1 Because I had no tape recorder concealed on my person, I cannot represent that this and the other conversations set forth later are accurate to the word. They are substantially accurate, however. I have confirmed my recollection against the court records wherever possible.
2 This letter was received in evidence as Government Exhibit 114 at the trial of the Gulf Coast case. I have reconstructed it from the court records, since the United States Attorney’s office has failed to respond to my request for a copy.
3 This document was received in evidence as Government Exhibit 113 at the Gulf Coast trial. Here too the government has failed to respond to my request for a copy, and I have reconstructed it from the court records.
4 At the Gulf Coast trial, Hagenbach testified that Foley had telephoned him in Zurich and that Hagenbach had himself given Foley the date and time of his arrival. Foley was not a defendant in the Gulf Coast case, and, so far as I ever found out, he never did anything unlawful.

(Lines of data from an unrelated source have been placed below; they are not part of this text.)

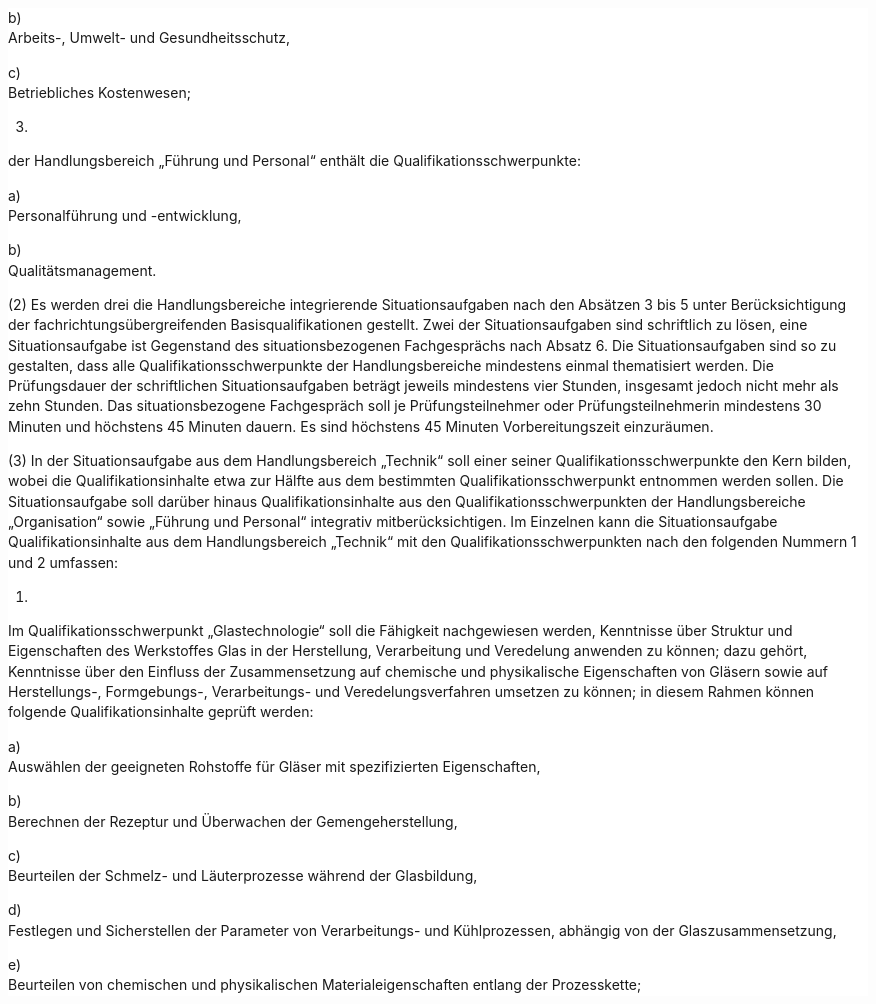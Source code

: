 b)  
Arbeits-, Umwelt- und Gesundheitsschutz,

c)  
Betriebliches Kostenwesen;

3.  
der Handlungsbereich „Führung und Personal“ enthält die Qualifikationsschwerpunkte:

a)  
Personalführung und -entwicklung,

b)  
Qualitätsmanagement.

(2) Es werden drei die Handlungsbereiche integrierende Situationsaufgaben nach den Absätzen 3 bis 5 unter Berücksichtigung der fachrichtungsübergreifenden Basisqualifikationen gestellt. Zwei der Situationsaufgaben sind schriftlich zu lösen, eine Situationsaufgabe ist Gegenstand des situationsbezogenen Fachgesprächs nach Absatz 6. Die Situationsaufgaben sind so zu gestalten, dass alle Qualifikationsschwerpunkte der Handlungsbereiche mindestens einmal thematisiert werden. Die Prüfungsdauer der schriftlichen Situationsaufgaben beträgt jeweils mindestens vier Stunden, insgesamt jedoch nicht mehr als zehn Stunden. Das situationsbezogene Fachgespräch soll je Prüfungsteilnehmer oder Prüfungsteilnehmerin mindestens 30 Minuten und höchstens 45 Minuten dauern. Es sind höchstens 45 Minuten Vorbereitungszeit einzuräumen.

(3) In der Situationsaufgabe aus dem Handlungsbereich „Technik“ soll einer seiner Qualifikationsschwerpunkte den Kern bilden, wobei die Qualifikationsinhalte etwa zur Hälfte aus dem bestimmten Qualifikationsschwerpunkt entnommen werden sollen. Die Situationsaufgabe soll darüber hinaus Qualifikationsinhalte aus den Qualifikationsschwerpunkten der Handlungsbereiche „Organisation“ sowie „Führung und Personal“ integrativ mitberücksichtigen. Im Einzelnen kann die Situationsaufgabe Qualifikationsinhalte aus dem Handlungsbereich „Technik“ mit den Qualifikationsschwerpunkten nach den folgenden Nummern 1 und 2 umfassen:

1.  
Im Qualifikationsschwerpunkt „Glastechnologie“ soll die Fähigkeit nachgewiesen werden, Kenntnisse über Struktur und Eigenschaften des Werkstoffes Glas in der Herstellung, Verarbeitung und Veredelung anwenden zu können; dazu gehört, Kenntnisse über den Einfluss der Zusammensetzung auf chemische und physikalische Eigenschaften von Gläsern sowie auf Herstellungs-, Formgebungs-, Verarbeitungs- und Veredelungsverfahren umsetzen zu können; in diesem Rahmen können folgende Qualifikationsinhalte geprüft werden:

a)  
Auswählen der geeigneten Rohstoffe für Gläser mit spezifizierten Eigenschaften,

b)  
Berechnen der Rezeptur und Überwachen der Gemengeherstellung,

c)  
Beurteilen der Schmelz- und Läuterprozesse während der Glasbildung,

d)  
Festlegen und Sicherstellen der Parameter von Verarbeitungs- und Kühlprozessen, abhängig von der Glaszusammensetzung,

e)  
Beurteilen von chemischen und physikalischen Materialeigenschaften entlang der Prozesskette;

5 It was tried from November 14, 1962, to August 7, 1963. Hagenbach testified for the government, as did John Van Allen, who had changed his plea to guilty. All the remaining defendants were convicted, and every conviction but one was affirmed on appeal.
6 Quoted in the New York Times, September 6, 1963, p. 26.
7 The indictment against Hagenbach was dismissed sometime after my resignation as an Assistant United States Attorney.